Proving that no good deed goes unpunished, the state’s high court on Thursday said a would-be Good Samaritan accused of rendering her friend paraplegic by pulling her from a wrecked car “like a rag doll” can be sued.
Alexandra Van Horn was in the front passenger seat of a car that slammed into a light pole at 45 mph on Nov. 1, 2004, according to her negligence lawsuit.
Torti was a passenger in a car that was following behind the vehicle and stopped after the crash. Torti said when she came across the wreck she feared the car was going to explode and pulled Van Horn out.

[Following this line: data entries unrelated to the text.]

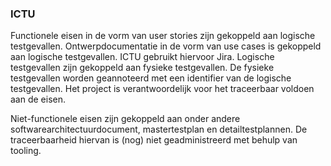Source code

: ### ICTU

Functionele eisen in de vorm van user stories zijn gekoppeld aan logische testgevallen. Ontwerpdocumentatie in de vorm van use cases is gekoppeld aan logische testgevallen. ICTU gebruikt hiervoor Jira. Logische testgevallen zijn gekoppeld aan fysieke testgevallen. De fysieke testgevallen worden geannoteerd met een identifier van de logische testgevallen. Het project is verantwoordelijk voor het traceerbaar voldoen aan de eisen.

Niet-functionele eisen zijn gekoppeld aan onder andere softwarearchitectuurdocument, mastertestplan en detailtestplannen. De traceerbaarheid hiervan is (nog) niet geadministreerd met behulp van tooling.
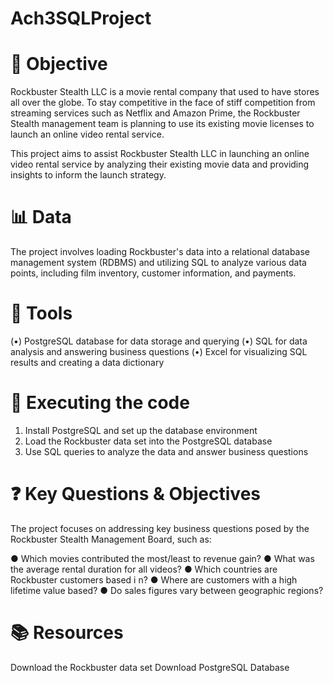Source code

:# Ach3SQLProject

# 🎯 Objective 
Rockbuster Stealth LLC is a movie rental company that used to have stores all over the globe. To stay competitive in the face of stiff competition from streaming services such as Netflix and Amazon Prime, the Rockbuster Stealth management team is planning to use its existing movie licenses to launch an online video rental service.

This project aims to assist Rockbuster Stealth LLC in launching an online video rental service by analyzing their existing movie data and providing insights to inform the launch strategy.

# 📊 Data
The project involves loading Rockbuster's data into a relational database management system (RDBMS) and utilizing SQL to analyze various data points, including film inventory, customer information, and payments.

# 🔧 Tools
(•) PostgreSQL database for data storage and querying
(•) SQL for data analysis and answering business questions
(•) Excel for visualizing SQL results and creating a data dictionary

# 🚀 Executing the code
1. Install PostgreSQL and set up the database environment
2. Load the Rockbuster data set into the PostgreSQL database
3. Use SQL queries to analyze the data and answer business questions

# ❓ Key Questions & Objectives

The project focuses on addressing key business questions posed by the Rockbuster Stealth Management Board, such as:

● Which movies contributed the most/least to revenue gain?
● What was the average rental duration for all videos?
● Which countries are Rockbuster customers based i n?
● Where are customers with a high lifetime value based?
● Do sales figures vary between geographic regions?

# 📚 Resources
Download the Rockbuster data set
Download PostgreSQL Database

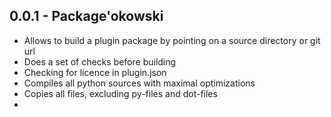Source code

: 0.0.1 - Package'okowski
-----------------------

* Allows to build a plugin package by pointing on a source directory or git url
* Does a set of checks before building
 * Checking for licence in plugin.json
* Compiles all python sources with maximal optimizations
* Copies all files, excluding py-files and dot-files
*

Van Horn testified that Torti pulled her out of the wreckage “like a rag doll.” Van Horn blamed her friend for her paralysis.
Whether Torti is ultimately liable is still to be determined, but Van Horn’s lawsuit can go forward, the Supreme Court ruled.
For the sake of argument, let’s assume Torti’s actions caused Van Horn’s paralysis, and that the car wasn’t actually on fire (meaning there was no imminent threat to Van Horn’s life). Should Torti’s obviously good intent allow her to duck liability? We want to encourage good Samaritans, but do we want to encourage reckless good Samaritans.
I’m really not sure, here. What say you, Agitator readers?